Olukonyinsola Osinbajo (born March 18, 1993), best known as Kiki Osinbajo, is a lawyer and entrepreneur. She is the CEO and founder of Ciar, a fashion brand and skincare brand Konyin. She is also the daughter of Nigeria's former Vice President and Second Lady, Yemi Osinbajo and Dolapo Osinbajo.

== Education ==
Kiki Osinbajo obtained a degree in law at the Aston University, Birmingham, United Kingdom.

== Career ==
Osinbajo made her intention of venturing into a career line of fashion as opposed to the legal profession. She established a fashion store in 2017 called Glam'd Africa and floated a skincare line along called Konyin. According to Kiki, the company is poised to become a one-stop facility catering to a broad range of tastes and styles in beauty and skincare. In 2022, Kiki renamed her clothing company from Glam'd Africa to Ciar.

Kiki Osinbajo has also in many occasions advocated against gender violence, molestation and also against police brutality. She took to her Instagram page alongside Zahra Buhari, daughter of President Buhari during the END SARS protest to advocate against police brutality.

== Controversy ==
In July 2020, A Nigerian US-based blogger named Jackson Ude alleged that Kiki Osinbajo owned a property in highbrow Wuse area of Abuja worth 800 million naira (533 thousand dollars). However this claim was debunked by Osinbajo as she stated that she was merely a tenant in the property. This claim was also refuted by the owner of the property, affirming that Kiki Osinbajo was his tenant.

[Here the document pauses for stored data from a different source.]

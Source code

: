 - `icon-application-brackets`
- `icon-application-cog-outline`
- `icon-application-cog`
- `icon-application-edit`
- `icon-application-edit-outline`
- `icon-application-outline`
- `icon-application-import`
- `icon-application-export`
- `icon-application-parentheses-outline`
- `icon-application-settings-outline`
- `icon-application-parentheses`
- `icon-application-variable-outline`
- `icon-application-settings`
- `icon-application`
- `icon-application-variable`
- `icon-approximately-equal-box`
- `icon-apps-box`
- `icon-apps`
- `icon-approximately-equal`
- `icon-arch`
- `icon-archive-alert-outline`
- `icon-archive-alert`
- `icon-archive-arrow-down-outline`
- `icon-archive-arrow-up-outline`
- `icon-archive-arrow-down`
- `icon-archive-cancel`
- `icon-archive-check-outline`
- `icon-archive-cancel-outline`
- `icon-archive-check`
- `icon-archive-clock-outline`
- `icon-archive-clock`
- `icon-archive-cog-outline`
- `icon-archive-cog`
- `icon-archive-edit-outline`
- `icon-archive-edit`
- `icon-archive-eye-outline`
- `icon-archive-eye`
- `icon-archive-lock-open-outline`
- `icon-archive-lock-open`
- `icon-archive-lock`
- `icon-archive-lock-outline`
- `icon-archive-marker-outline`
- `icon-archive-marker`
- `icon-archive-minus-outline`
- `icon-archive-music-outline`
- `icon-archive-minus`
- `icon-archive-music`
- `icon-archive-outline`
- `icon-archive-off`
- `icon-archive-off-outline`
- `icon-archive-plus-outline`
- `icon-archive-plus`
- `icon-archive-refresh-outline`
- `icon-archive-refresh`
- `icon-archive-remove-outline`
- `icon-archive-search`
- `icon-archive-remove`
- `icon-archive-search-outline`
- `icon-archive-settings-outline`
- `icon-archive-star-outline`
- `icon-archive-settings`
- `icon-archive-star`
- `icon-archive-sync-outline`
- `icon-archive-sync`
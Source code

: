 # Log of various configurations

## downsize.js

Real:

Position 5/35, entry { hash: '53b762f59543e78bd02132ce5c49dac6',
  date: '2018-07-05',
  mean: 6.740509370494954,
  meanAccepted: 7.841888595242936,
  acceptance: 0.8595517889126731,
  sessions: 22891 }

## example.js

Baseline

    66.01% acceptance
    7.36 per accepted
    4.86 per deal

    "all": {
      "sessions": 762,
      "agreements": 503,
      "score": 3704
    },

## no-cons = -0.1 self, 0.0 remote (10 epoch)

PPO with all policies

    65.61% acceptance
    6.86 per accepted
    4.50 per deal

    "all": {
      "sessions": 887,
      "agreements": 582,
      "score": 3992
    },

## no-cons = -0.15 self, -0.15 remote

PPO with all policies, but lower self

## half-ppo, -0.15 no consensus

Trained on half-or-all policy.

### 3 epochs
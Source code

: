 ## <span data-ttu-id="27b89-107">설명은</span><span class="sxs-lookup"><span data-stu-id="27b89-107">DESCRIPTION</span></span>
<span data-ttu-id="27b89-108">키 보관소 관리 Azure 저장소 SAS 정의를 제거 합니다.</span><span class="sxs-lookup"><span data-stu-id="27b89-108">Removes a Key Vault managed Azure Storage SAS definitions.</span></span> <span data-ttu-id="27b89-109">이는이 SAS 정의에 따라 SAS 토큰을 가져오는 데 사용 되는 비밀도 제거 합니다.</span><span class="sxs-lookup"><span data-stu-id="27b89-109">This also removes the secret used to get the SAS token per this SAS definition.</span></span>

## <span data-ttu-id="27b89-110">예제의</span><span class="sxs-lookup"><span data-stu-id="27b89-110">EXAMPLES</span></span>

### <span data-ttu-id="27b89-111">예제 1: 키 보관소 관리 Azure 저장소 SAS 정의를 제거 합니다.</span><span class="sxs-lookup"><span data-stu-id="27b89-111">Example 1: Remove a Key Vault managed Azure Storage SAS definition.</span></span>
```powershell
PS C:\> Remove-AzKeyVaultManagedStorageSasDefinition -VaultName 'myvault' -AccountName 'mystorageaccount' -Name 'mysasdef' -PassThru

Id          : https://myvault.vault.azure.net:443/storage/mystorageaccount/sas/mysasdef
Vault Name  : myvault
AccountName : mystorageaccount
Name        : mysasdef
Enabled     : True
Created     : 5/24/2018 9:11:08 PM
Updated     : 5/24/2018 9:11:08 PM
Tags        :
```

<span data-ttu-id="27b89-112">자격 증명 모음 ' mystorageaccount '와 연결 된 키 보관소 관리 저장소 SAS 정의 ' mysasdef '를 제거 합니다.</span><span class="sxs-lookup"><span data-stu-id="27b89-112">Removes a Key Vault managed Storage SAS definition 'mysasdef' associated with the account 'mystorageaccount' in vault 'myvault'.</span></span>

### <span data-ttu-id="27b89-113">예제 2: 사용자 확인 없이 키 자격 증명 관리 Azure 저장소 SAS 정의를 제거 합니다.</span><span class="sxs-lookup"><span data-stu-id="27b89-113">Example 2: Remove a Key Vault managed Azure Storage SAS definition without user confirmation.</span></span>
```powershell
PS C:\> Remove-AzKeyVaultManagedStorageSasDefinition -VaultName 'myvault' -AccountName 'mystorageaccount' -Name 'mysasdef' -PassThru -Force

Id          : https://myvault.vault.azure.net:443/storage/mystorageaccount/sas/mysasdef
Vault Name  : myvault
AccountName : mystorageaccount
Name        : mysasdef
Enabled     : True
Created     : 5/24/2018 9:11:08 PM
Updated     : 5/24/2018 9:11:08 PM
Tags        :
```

In November 2022, a Liberian blogger on tiktok accused Osinbajo of being arrested in the UK. The blogger also debunked his own allegations stating it was due to a misinformation. This accusation was also denied by the Nigerian Presidency.

==Personal life==
Kiki Osinbajo was born to the family of Professor Yemi Osinbajo and Dolapo Osinbajo. She has two siblings namely Oluwadamilola and Fiyinfunoluwa Osinbajo.